* **The task**
Search the entries below for the string "large" and copy the lines that hold it.

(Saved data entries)
-- Opening Marker --

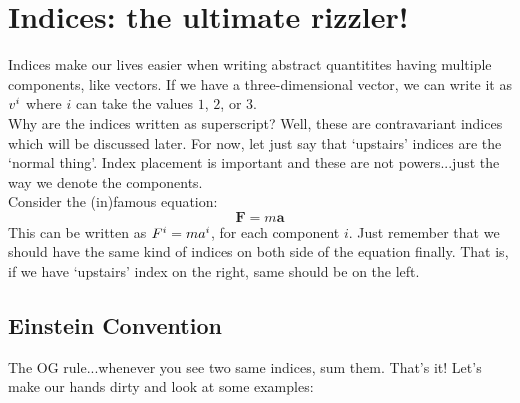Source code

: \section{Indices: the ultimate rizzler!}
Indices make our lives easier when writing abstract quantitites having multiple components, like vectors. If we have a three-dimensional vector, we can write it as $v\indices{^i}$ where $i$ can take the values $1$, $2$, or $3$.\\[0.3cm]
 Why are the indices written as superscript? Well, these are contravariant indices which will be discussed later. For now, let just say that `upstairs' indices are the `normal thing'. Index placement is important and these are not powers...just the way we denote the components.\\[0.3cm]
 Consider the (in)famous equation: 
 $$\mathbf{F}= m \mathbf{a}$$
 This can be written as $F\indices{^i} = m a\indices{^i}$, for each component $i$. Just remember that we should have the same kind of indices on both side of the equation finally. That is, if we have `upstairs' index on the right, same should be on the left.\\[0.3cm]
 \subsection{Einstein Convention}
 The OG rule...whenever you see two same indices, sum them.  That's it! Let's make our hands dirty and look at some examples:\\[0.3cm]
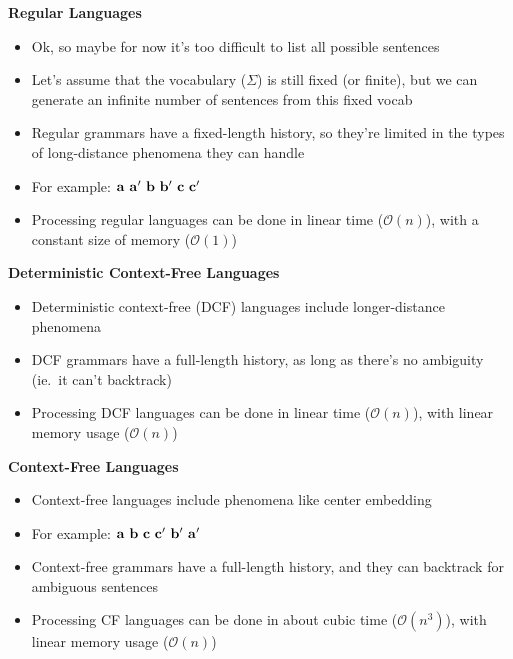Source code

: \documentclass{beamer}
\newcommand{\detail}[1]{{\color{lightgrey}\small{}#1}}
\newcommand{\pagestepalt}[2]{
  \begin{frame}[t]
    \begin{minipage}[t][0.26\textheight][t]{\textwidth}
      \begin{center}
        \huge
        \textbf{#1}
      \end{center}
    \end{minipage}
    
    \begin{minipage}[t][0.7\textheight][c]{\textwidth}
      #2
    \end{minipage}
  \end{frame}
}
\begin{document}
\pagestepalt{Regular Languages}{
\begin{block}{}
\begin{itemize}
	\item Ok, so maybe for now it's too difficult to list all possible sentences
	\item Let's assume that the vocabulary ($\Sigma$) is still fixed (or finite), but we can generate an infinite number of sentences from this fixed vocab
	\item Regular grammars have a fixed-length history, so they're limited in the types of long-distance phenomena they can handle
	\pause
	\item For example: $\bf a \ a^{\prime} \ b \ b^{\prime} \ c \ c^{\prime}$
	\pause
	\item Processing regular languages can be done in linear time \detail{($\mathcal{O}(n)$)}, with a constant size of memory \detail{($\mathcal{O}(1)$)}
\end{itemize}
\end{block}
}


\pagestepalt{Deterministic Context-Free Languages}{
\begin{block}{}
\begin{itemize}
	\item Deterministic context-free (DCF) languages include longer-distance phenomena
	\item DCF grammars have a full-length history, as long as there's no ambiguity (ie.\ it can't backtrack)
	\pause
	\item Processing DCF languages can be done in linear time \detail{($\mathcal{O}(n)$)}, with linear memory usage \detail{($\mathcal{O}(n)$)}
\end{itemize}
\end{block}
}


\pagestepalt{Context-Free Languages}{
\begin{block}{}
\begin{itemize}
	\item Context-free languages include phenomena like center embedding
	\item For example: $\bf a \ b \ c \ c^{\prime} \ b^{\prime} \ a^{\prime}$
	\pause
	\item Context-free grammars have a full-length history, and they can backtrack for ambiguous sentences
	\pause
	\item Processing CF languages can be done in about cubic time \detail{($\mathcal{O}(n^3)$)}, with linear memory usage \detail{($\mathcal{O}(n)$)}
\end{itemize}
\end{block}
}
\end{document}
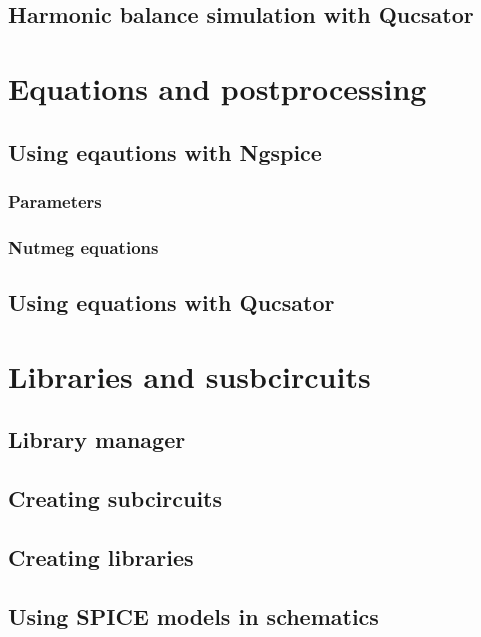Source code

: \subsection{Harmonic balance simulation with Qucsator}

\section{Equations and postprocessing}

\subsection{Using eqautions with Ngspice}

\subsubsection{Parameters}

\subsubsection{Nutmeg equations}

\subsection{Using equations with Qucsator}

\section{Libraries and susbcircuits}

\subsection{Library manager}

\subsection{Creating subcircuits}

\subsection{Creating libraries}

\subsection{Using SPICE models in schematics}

-- Closing Marker --
-- Opening Marker --

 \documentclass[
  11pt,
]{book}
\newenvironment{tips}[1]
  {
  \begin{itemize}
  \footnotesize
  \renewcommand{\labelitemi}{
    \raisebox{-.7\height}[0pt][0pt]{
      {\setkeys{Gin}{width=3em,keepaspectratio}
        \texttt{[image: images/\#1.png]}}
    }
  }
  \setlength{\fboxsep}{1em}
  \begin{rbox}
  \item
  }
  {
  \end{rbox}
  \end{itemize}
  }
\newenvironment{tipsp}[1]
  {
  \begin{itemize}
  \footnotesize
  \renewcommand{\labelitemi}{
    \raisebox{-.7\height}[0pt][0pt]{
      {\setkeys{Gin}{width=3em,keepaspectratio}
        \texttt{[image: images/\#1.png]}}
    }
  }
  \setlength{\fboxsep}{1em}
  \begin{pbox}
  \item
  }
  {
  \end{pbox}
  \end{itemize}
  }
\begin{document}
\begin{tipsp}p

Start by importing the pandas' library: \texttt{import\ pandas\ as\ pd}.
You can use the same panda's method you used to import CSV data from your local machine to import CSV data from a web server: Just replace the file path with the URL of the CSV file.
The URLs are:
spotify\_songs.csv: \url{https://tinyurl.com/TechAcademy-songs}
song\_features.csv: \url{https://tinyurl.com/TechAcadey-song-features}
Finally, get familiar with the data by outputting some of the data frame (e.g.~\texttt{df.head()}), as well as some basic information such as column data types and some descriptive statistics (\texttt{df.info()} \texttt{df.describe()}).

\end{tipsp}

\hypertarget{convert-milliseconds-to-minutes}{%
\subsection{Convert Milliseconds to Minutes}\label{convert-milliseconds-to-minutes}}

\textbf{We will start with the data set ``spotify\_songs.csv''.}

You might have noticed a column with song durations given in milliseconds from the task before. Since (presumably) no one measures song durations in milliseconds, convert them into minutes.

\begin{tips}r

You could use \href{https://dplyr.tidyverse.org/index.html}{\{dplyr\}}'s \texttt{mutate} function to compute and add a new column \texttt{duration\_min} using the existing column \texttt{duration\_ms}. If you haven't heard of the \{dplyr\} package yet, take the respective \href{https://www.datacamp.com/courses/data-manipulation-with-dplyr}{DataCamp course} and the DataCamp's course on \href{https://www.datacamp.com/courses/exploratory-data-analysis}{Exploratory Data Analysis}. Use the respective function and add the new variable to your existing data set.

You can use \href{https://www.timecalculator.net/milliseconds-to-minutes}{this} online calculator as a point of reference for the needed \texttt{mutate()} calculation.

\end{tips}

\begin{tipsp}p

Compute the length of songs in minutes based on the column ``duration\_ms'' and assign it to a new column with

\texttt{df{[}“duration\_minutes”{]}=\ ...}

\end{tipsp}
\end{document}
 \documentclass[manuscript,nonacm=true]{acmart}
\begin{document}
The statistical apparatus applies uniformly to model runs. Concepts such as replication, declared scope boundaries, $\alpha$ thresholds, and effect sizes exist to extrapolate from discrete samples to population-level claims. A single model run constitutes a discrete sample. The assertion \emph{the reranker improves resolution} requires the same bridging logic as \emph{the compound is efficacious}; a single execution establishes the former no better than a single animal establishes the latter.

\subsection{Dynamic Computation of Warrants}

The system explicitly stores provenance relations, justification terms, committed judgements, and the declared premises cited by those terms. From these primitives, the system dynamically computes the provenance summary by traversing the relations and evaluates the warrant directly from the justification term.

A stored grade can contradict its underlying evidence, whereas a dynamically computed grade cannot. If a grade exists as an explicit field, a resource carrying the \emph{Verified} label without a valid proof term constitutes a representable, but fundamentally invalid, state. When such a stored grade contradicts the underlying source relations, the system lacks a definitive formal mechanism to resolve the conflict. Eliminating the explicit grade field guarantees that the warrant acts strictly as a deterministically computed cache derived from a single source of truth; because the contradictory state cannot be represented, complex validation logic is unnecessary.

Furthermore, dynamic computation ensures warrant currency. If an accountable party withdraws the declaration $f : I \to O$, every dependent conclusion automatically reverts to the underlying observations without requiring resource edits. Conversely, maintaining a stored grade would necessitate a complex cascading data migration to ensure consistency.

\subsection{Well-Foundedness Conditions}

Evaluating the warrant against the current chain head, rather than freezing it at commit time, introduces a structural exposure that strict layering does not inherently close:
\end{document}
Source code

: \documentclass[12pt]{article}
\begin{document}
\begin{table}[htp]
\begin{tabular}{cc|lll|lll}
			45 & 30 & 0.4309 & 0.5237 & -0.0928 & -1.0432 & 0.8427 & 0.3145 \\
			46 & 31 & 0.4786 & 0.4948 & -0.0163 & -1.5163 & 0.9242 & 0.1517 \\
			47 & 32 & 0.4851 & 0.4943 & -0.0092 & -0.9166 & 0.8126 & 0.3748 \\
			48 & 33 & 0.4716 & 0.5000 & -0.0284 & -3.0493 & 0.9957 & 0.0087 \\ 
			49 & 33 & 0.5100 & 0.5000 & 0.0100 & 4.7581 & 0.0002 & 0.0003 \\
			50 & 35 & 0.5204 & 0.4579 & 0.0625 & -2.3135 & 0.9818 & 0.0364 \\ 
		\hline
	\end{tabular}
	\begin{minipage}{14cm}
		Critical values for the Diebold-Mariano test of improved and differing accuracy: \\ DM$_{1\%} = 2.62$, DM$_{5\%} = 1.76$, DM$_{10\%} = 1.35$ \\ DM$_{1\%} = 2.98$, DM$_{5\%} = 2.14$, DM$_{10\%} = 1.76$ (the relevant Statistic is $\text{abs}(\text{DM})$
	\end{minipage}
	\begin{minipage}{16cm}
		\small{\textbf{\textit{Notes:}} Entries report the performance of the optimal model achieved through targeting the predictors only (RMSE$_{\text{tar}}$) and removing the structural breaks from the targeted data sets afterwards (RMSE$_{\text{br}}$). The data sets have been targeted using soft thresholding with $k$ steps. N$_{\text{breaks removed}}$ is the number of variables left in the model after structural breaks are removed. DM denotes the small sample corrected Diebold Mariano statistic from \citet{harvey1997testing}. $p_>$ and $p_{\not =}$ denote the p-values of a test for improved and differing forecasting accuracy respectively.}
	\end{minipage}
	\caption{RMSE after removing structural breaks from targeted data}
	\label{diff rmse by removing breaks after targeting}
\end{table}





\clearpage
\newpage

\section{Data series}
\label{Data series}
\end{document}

-- Closing Marker --
-- Opening Marker --

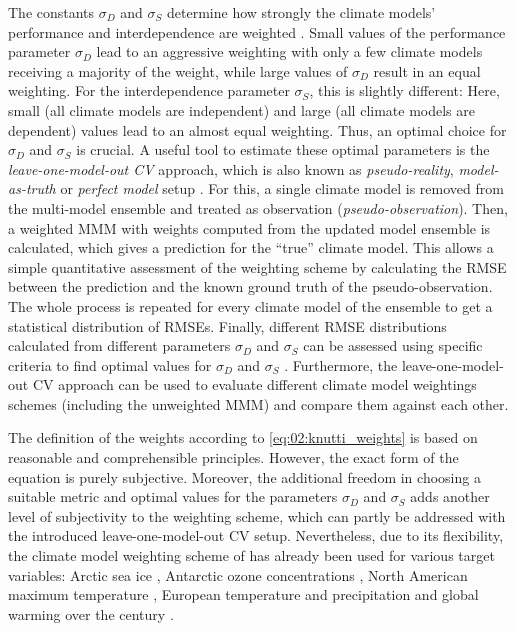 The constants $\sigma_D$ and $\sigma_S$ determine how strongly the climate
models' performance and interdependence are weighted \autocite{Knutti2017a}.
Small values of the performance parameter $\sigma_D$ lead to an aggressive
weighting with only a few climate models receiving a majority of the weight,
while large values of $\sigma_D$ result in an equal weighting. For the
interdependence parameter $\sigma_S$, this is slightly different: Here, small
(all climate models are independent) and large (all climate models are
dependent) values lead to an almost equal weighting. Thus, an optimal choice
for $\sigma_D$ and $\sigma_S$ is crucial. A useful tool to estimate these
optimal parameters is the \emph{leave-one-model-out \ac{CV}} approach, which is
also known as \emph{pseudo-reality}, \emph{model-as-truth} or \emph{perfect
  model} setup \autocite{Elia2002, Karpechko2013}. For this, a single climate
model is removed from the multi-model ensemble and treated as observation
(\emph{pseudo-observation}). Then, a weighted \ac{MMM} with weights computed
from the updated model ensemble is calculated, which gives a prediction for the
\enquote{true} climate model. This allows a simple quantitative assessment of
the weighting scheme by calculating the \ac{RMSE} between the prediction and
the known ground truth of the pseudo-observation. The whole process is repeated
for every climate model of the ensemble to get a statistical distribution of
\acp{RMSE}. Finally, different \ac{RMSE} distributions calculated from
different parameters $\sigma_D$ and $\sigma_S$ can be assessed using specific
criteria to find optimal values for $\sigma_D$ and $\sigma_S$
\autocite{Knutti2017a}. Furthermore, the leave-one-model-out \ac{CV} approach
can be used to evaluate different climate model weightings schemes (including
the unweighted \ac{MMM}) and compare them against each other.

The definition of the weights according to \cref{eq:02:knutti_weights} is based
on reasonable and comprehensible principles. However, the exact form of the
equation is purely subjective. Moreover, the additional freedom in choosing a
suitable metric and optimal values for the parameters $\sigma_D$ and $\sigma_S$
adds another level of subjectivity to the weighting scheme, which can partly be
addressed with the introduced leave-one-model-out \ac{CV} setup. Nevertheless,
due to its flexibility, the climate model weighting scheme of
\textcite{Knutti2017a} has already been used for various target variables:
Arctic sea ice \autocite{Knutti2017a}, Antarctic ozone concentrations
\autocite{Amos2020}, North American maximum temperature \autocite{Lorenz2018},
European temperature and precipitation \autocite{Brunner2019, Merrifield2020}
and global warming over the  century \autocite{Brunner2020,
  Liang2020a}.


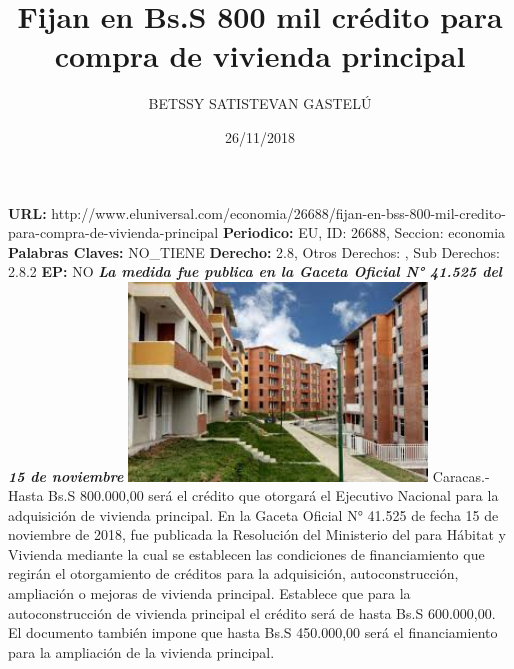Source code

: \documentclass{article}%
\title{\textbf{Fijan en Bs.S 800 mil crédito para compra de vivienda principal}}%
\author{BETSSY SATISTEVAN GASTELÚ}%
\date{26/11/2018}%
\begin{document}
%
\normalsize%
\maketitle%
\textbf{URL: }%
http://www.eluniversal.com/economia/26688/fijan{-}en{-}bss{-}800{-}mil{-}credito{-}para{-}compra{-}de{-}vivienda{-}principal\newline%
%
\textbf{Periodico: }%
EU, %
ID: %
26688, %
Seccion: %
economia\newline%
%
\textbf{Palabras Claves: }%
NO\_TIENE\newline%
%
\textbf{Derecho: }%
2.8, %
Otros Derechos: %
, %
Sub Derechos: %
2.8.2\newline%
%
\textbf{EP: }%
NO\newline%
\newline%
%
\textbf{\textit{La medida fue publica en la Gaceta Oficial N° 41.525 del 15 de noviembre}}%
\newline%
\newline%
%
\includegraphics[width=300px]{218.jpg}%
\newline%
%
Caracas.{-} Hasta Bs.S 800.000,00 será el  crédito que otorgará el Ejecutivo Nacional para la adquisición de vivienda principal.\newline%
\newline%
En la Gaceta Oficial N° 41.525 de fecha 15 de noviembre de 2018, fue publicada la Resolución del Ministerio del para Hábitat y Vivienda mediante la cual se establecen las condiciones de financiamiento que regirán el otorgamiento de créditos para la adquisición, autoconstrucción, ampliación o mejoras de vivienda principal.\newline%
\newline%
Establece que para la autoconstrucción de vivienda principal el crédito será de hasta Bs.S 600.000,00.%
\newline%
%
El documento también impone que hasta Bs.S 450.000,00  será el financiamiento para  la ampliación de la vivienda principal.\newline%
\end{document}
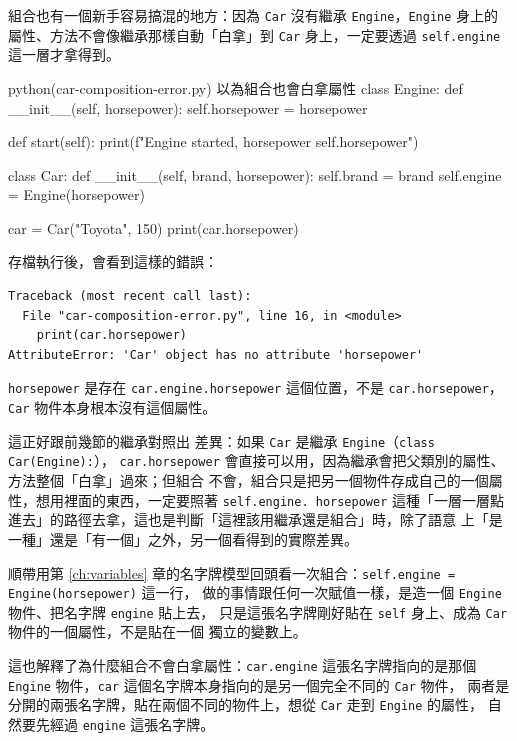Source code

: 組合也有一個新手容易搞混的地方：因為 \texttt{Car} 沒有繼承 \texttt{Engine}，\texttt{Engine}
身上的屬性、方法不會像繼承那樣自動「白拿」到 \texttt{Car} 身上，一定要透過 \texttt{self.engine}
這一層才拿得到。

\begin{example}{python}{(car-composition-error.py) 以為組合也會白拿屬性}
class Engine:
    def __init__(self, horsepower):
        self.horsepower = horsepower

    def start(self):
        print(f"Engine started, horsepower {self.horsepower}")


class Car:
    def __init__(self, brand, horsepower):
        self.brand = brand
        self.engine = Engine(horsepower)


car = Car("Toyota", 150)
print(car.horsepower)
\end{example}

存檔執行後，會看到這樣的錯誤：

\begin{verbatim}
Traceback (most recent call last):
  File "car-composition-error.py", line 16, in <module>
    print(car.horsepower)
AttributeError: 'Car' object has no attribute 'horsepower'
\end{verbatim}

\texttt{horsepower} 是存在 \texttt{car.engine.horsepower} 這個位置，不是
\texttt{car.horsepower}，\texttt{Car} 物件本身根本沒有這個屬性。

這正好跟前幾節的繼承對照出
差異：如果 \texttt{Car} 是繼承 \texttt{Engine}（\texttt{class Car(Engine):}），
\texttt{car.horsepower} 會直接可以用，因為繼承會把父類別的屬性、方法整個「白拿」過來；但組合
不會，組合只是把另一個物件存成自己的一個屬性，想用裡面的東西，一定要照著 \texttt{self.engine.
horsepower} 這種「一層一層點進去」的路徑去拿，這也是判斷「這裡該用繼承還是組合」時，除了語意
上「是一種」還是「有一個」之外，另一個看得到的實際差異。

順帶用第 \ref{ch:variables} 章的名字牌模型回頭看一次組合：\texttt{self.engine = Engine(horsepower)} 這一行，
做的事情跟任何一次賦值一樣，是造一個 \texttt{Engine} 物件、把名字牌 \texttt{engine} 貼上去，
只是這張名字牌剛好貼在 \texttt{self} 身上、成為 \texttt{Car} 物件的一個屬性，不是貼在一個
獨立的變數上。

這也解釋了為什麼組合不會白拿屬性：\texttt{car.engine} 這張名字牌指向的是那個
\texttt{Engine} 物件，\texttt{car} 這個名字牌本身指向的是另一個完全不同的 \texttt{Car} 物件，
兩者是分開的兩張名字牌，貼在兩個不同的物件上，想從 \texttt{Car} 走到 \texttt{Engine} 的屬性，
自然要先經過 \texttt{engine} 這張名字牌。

-- Closing Marker --

* **Exercise solution**
while large values of $\sigma_D$ result in an equal weighting. For the
(all climate models are independent) and large (all climate models are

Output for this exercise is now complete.